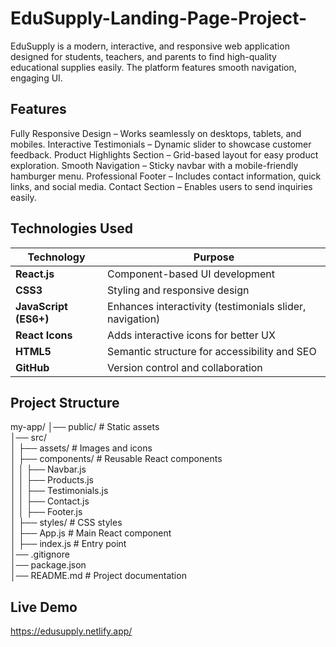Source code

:# EduSupply-Landing-Page-Project-

EduSupply is a modern, interactive, and responsive web application designed for students, teachers, and parents to find high-quality educational supplies easily. The platform features smooth navigation, engaging UI.

##  Features
 Fully Responsive Design – Works seamlessly on desktops, tablets, and mobiles.
 Interactive Testimonials – Dynamic slider to showcase customer feedback.
 Product Highlights Section – Grid-based layout for easy product exploration.
 Smooth Navigation – Sticky navbar with a mobile-friendly hamburger menu.
 Professional Footer – Includes contact information, quick links, and social media.
 Contact Section – Enables users to send inquiries easily.

 ## Technologies Used

| Technology       | Purpose  |
|-----------------|------------------------------------------------|
| **React.js**    | Component-based UI development                |
| **CSS3**        | Styling and responsive design                 |
| **JavaScript (ES6+)** | Enhances interactivity (testimonials slider, navigation) |
| **React Icons** | Adds interactive icons for better UX          |
| **HTML5**       | Semantic structure for accessibility and SEO   |
| **GitHub**      | Version control and collaboration             |

## Project Structure

my-app/
│── public/                # Static assets  
│── src/  
│   ├── assets/            # Images and icons  
│   ├── components/        # Reusable React components  
│   │   ├── Navbar.js  
│   │   ├── Products.js  
│   │   ├── Testimonials.js  
│   │   ├── Contact.js  
│   │   ├── Footer.js  
│   ├── styles/            # CSS styles  
│   ├── App.js             # Main React component  
│   ├── index.js           # Entry point  
│── .gitignore  
│── package.json  
│── README.md              # Project documentation  

## Live Demo
https://edusupply.netlify.app/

-=-=-=-=-

§ **TASK DETAILS**:
Reproduce exactly the lines of the entries above from the first through the line with "# Entry point", both included; pictures should not be reproduced.

§ **TASK RESULT**:
Source code

:# EduSupply-Landing-Page-Project-

EduSupply is a modern, interactive, and responsive web application designed for students, teachers, and parents to find high-quality educational supplies easily. The platform features smooth navigation, engaging UI.

##  Features
 Fully Responsive Design – Works seamlessly on desktops, tablets, and mobiles.
 Interactive Testimonials – Dynamic slider to showcase customer feedback.
 Product Highlights Section – Grid-based layout for easy product exploration.
 Smooth Navigation – Sticky navbar with a mobile-friendly hamburger menu.
 Professional Footer – Includes contact information, quick links, and social media.
 Contact Section – Enables users to send inquiries easily.

 ## Technologies Used

| Technology       | Purpose  |
|-----------------|------------------------------------------------|
| **React.js**    | Component-based UI development                |
| **CSS3**        | Styling and responsive design                 |
| **JavaScript (ES6+)** | Enhances interactivity (testimonials slider, navigation) |
| **React Icons** | Adds interactive icons for better UX          |
| **HTML5**       | Semantic structure for accessibility and SEO   |
| **GitHub**      | Version control and collaboration             |

## Project Structure

my-app/
│── public/                # Static assets  
│── src/  
│   ├── assets/            # Images and icons  
│   ├── components/        # Reusable React components  
│   │   ├── Navbar.js  
│   │   ├── Products.js  
│   │   ├── Testimonials.js  
│   │   ├── Contact.js  
│   │   ├── Footer.js  
│   ├── styles/            # CSS styles  
│   ├── App.js             # Main React component  
│   ├── index.js           # Entry point  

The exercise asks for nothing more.